Excerpts from a dataset:
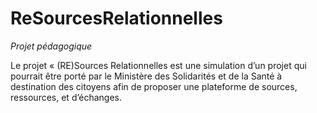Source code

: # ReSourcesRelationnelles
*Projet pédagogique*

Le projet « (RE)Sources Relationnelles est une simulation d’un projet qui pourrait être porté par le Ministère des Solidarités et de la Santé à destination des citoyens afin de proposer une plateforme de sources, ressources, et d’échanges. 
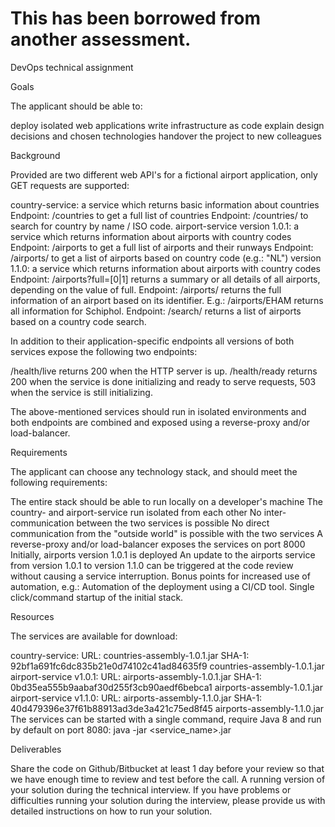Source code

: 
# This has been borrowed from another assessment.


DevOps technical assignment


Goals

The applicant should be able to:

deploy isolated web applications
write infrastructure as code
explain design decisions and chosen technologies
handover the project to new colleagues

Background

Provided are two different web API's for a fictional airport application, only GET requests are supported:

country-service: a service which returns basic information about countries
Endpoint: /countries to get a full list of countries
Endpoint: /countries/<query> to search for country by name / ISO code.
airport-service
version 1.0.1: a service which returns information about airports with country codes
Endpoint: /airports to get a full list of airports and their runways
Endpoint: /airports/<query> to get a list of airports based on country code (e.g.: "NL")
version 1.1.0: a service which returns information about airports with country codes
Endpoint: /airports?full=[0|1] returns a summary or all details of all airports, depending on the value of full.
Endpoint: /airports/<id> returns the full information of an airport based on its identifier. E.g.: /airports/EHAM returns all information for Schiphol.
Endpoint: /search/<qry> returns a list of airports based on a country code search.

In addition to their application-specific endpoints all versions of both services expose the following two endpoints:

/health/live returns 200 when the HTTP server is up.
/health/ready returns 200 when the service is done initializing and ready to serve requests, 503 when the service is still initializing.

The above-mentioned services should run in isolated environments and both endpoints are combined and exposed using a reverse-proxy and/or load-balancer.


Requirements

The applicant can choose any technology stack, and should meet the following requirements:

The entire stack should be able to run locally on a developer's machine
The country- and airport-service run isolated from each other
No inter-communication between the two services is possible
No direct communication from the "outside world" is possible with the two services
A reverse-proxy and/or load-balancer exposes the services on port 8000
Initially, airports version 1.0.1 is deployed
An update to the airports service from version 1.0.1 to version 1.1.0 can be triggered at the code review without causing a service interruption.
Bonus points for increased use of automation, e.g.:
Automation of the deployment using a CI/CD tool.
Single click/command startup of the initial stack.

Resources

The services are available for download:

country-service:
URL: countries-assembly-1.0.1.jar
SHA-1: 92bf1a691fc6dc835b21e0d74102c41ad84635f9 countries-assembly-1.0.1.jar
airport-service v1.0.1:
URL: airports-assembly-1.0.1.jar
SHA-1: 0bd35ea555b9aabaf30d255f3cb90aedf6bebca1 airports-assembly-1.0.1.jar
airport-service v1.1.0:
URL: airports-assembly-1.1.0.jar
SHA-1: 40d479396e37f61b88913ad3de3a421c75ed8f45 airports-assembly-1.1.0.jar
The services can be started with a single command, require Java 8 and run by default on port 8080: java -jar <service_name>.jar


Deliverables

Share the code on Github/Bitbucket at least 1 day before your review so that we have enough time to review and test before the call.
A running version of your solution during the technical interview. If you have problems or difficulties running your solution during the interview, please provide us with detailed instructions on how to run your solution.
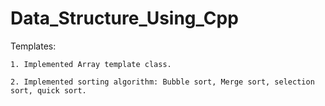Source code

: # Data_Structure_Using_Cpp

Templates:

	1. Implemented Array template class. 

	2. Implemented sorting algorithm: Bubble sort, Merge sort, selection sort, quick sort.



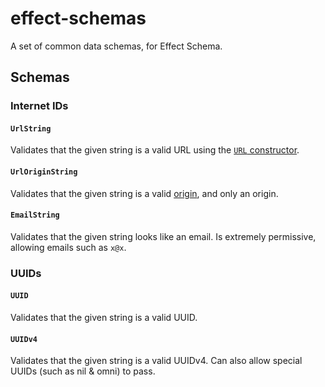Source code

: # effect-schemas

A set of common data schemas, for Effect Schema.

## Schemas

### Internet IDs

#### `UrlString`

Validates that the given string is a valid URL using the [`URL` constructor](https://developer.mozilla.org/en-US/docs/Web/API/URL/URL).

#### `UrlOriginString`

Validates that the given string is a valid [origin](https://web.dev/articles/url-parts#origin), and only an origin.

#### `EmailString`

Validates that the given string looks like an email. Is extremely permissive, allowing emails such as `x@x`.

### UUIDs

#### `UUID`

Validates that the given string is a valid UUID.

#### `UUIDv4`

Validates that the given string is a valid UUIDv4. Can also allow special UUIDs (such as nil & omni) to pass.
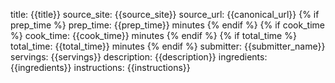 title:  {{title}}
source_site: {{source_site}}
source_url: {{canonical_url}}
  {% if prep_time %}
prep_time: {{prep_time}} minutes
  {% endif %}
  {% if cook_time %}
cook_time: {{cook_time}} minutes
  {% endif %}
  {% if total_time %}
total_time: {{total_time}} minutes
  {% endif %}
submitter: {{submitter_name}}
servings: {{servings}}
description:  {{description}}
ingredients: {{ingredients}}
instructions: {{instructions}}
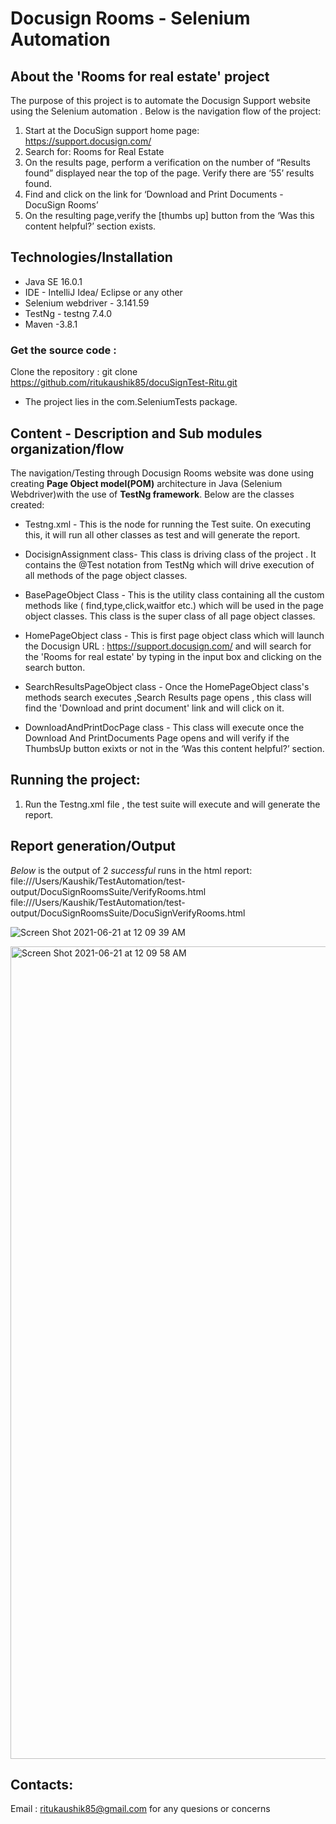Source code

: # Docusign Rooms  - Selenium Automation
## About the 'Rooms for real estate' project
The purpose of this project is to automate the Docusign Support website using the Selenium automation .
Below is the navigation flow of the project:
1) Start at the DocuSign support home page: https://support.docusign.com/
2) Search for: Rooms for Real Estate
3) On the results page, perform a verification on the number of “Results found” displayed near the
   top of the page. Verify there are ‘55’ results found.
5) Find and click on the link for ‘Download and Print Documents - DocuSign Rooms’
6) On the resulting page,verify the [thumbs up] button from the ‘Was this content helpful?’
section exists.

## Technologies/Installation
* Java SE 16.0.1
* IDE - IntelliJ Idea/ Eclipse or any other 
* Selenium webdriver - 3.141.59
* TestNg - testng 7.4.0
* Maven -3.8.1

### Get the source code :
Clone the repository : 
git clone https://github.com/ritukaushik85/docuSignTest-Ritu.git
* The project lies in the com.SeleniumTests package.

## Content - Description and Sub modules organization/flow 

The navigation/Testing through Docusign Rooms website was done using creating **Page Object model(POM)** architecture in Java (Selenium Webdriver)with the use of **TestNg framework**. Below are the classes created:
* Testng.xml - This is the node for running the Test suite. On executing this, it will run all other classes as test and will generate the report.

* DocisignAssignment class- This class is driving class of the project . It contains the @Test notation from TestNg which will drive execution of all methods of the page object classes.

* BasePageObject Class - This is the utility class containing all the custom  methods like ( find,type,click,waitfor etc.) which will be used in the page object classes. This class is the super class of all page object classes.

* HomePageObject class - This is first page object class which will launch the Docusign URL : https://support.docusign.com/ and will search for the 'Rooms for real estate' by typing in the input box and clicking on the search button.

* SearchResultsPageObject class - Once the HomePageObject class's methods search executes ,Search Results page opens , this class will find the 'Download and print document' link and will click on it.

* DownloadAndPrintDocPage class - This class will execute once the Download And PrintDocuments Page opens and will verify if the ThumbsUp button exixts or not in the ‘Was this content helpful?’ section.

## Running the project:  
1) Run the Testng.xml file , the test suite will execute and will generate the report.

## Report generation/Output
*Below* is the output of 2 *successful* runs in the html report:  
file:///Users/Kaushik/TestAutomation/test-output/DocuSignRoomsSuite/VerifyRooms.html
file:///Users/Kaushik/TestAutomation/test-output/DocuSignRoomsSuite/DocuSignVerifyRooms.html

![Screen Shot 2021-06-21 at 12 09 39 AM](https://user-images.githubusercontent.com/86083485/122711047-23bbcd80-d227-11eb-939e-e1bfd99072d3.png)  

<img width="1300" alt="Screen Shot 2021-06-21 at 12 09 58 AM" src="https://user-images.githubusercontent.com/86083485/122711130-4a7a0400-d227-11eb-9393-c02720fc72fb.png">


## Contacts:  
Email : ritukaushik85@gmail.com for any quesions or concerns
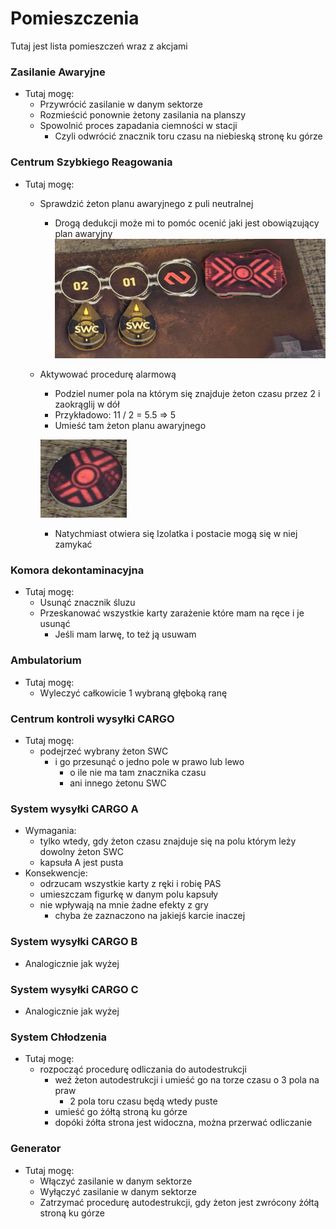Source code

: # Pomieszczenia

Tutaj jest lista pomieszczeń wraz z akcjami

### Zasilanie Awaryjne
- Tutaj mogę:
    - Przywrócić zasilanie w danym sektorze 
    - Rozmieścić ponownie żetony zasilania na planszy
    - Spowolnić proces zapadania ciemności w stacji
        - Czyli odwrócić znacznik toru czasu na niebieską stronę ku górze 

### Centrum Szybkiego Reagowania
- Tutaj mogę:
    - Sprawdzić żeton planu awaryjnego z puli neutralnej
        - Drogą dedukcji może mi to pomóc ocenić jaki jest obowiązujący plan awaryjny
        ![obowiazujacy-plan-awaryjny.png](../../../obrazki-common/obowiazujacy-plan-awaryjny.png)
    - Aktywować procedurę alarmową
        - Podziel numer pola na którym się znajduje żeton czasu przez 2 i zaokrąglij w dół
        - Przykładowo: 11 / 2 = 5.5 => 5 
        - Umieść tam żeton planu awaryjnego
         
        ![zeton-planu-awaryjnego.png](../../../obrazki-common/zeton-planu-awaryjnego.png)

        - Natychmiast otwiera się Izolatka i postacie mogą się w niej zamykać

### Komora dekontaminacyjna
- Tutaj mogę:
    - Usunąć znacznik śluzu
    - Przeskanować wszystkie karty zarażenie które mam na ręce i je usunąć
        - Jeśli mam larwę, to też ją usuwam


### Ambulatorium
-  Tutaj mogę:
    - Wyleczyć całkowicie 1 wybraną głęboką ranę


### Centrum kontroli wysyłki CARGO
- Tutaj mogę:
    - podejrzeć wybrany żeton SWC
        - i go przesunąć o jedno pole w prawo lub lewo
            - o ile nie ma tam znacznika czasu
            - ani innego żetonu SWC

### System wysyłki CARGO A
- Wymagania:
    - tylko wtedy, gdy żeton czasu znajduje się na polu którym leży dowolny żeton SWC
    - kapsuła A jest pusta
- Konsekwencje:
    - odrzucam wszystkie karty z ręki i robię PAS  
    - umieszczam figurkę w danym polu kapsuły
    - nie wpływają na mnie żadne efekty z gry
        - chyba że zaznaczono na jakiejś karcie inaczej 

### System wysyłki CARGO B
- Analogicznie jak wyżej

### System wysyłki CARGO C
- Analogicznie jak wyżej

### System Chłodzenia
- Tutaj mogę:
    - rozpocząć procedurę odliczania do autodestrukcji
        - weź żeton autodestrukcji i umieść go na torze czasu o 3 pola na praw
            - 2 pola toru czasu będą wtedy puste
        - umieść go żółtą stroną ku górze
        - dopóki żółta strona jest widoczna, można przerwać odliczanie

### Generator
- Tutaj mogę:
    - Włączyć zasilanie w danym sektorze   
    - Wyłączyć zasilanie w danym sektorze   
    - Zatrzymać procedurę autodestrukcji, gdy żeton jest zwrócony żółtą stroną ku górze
--
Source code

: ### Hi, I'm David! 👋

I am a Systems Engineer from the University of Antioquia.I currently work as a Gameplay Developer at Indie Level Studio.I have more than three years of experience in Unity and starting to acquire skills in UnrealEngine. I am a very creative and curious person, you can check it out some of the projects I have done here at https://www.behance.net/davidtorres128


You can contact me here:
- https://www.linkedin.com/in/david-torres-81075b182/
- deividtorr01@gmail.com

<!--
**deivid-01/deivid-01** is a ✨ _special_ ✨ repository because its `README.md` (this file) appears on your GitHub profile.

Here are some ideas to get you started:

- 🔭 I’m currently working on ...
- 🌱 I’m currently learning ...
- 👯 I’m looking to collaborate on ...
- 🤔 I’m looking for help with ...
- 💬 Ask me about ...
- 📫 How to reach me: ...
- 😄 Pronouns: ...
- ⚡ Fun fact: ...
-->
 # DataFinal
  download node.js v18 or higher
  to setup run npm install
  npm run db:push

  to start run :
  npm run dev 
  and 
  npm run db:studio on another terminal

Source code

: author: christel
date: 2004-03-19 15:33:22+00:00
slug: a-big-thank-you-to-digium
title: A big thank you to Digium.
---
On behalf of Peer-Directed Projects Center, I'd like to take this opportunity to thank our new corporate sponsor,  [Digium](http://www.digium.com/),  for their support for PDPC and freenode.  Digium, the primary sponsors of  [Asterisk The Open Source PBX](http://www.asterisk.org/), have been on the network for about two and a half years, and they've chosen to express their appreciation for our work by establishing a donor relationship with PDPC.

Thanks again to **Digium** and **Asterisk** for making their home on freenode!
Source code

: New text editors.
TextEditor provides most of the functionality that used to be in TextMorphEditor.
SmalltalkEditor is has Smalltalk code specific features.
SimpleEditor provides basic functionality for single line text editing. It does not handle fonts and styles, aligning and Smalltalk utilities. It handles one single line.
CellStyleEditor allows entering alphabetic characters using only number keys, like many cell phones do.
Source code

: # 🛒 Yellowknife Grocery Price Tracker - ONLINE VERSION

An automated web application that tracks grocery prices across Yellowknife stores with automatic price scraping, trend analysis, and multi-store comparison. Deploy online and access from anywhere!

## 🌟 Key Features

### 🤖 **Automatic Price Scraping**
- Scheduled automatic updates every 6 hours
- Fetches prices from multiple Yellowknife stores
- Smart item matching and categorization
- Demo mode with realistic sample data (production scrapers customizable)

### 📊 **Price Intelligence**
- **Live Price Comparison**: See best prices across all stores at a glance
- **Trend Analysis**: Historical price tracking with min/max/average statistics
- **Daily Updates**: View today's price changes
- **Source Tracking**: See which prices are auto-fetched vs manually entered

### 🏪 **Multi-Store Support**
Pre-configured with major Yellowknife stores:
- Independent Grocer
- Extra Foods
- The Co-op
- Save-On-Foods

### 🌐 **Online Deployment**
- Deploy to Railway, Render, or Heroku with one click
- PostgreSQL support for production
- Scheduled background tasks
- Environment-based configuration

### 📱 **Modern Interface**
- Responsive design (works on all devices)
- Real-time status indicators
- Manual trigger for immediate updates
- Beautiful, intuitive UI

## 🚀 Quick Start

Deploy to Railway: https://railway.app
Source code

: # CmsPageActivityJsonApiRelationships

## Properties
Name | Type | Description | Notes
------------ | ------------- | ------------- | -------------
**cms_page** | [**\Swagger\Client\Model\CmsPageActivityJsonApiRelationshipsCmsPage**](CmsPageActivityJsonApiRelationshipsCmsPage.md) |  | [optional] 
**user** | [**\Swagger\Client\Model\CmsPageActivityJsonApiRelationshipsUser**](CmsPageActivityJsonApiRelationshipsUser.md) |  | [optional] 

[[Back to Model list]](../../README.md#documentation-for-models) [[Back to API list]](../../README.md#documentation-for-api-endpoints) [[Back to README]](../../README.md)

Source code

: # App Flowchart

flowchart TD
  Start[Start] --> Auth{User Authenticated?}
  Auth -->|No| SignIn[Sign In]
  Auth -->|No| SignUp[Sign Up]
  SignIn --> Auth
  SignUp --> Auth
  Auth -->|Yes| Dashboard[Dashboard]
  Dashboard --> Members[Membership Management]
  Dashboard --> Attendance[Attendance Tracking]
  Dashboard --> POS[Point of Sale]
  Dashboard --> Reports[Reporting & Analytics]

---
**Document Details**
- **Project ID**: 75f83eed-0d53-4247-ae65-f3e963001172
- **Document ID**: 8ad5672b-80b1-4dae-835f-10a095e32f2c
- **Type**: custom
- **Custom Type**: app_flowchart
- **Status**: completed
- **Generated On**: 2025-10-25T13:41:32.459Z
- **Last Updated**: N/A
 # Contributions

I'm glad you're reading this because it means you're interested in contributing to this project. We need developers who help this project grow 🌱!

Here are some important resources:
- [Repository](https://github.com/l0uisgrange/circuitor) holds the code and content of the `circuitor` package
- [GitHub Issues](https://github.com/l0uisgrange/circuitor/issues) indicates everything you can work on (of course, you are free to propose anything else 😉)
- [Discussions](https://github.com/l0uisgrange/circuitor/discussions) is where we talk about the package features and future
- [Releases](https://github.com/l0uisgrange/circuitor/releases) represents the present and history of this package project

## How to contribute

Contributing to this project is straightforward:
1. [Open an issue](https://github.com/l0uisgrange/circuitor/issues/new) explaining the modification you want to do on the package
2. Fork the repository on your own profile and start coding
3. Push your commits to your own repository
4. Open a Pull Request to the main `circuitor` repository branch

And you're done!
...
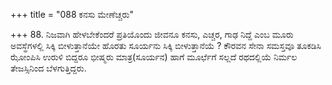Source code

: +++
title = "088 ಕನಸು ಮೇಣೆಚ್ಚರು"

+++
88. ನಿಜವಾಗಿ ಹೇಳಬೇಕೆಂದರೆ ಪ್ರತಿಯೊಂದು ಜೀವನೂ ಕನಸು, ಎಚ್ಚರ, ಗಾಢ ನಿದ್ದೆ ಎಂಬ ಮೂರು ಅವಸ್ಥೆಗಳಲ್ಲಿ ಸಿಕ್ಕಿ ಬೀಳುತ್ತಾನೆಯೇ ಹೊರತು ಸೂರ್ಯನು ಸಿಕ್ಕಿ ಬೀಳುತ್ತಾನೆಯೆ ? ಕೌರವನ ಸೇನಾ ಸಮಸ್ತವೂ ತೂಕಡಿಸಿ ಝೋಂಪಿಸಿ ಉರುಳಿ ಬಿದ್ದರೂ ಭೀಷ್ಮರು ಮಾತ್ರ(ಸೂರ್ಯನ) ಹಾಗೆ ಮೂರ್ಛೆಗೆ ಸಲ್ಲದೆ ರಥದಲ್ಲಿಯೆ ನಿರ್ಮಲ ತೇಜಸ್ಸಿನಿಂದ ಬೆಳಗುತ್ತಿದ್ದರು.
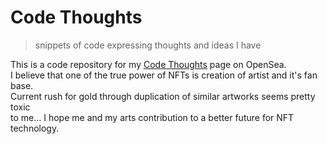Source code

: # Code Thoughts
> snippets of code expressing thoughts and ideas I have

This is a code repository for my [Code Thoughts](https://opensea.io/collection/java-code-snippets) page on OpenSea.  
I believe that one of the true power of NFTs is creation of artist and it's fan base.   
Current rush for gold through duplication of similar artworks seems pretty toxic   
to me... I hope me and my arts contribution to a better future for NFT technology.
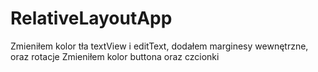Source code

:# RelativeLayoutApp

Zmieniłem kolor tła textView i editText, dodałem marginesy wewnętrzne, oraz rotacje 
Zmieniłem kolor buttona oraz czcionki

* [REQUIREMENT]
Using the entries above, return each line in which the word "helpful" occurs.

* [RESULT FOR THIS TASK]
6) On the resulting page,verify the [thumbs up] button from the ‘Was this content helpful?’
* DownloadAndPrintDocPage class - This class will execute once the Download And PrintDocuments Page opens and will verify if the ThumbsUp button exixts or not in the ‘Was this content helpful?’ section.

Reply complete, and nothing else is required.